According to the their website, the Piratpartiet’s chief platform is as follows:

The Pirate Party wants to fundamentally reform copyright law, get rid of the patent system, and ensure that citizens’ rights to privacy are respected. With this agenda, and only this, we are making a bid for representation in the European and Swedish parliaments.

Here is a video of Rickard Falkvinge, founder of the Piratpartiet, explaining the Party’s agenda vis a vis civil liberties and the histories of copyright and media technology:

For those of us more familiar with the American political context, here are some excerpts from the unregistered American Pirate Pary’s platform:

The idea that sharing anything online is piracy is absurd on its face. Actual piracy requires forceful and aggressive acts, committed against those who would keep a cargo safe from harm. The cargo in this case is the freedom to act. We would take it from those who jealously guard it for themselves and divide it amongst everyone in the country.

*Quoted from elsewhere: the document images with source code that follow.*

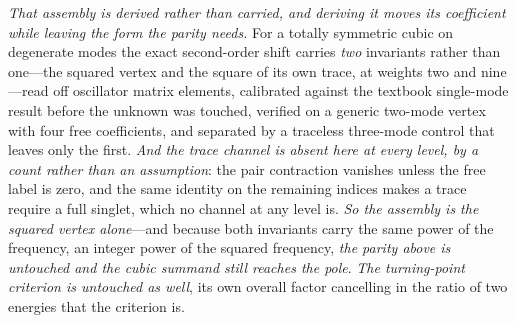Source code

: \documentclass[11pt,a4paper]{article}
\theoremstyle{plain}
\theoremstyle{definition}
\theoremstyle{remark}
\begin{document}
\emph{That assembly is derived rather than carried, and deriving it moves its coefficient while leaving the form
the parity needs.} For a totally symmetric cubic on degenerate modes the exact second-order shift carries
\emph{two} invariants rather than one---the squared vertex and the square of its own trace, at weights two and
nine---read off oscillator matrix elements, calibrated against the textbook single-mode result before the unknown
was touched, verified on a generic two-mode vertex with four free coefficients, and separated by a traceless
three-mode control that leaves only the first. \emph{And the trace channel is absent here at every level, by a
count rather than an assumption}: the pair contraction vanishes unless the free label is zero, and the same
identity on the remaining indices makes a trace require a full singlet, which no channel at any level is. \emph{So
the assembly is the squared vertex alone}---and because both invariants carry the same power of the frequency, an
integer power of the squared frequency, \emph{the parity above is untouched and the cubic summand still reaches the
pole}. \emph{The turning-point criterion is untouched as well}, its own overall factor cancelling in the ratio of
two energies that the criterion
is.
\end{document}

We are not willing to accept that file sharing should be banned (and will take steps, once we have party members in office, to ensure that any laws in this regard are adamantly opposed, since technology isn’t the problem, but rather education about what its proper use is). On the other hand, we do agree that there is a significant amount of wrong being done to our rights in the name of protecting those whose sole aim for over 50 years has been the control and manipulation of human minds.

All DRM and similar schemes do are to encourage people to find ways to prevent loss by circumvention. DRM is the key issue in the DMCA, and the chief reason that our population is now breaking the law en masse. DRM itself also inhibits the rights of artists to have their works experienced in as close to a live act as possible.

It’s worth noting both that this platform extends beyond explicit issues of file sharing and copyright to include government transparency, privacy rights, and a range of First Amendment issues. It’s also worth noting that the language on the website doesn’t attempt position the Party within mainstream American political dialogue (with a caveat that the Glenn Becks and Rush Limbaugh’s of the world make the boundaries of “mainstream dialogue” increasingly difficult to pinpoint). Even so, they are creating a space for public discourse around intellectual propery within the realm of electoral politics (as opposed, for instance, to academics).

Interestingly, Lawrence Lessig has expressed some criticism of the US Pirate Party, in that he believes that forwarding a discourse of “piracy” fuels the notion that p2p is synonymous with theft, which he believes will undermine the Free Culture movement.


While this may seem to be a semantic point, my expectation is that Lessig’s belief in a fundamental need for a copyright system in order to encourage the continued production of creative work creates some friction with the Pirate Party’s platform.

Overall, however, I think that it’s important for us to recogize the development of the Pirate Party (rather, Parties) as an important counter-narrative to the history of increasing enclosure that we so often cover. That is, we should be sure analyze movements of both restriction and resistance.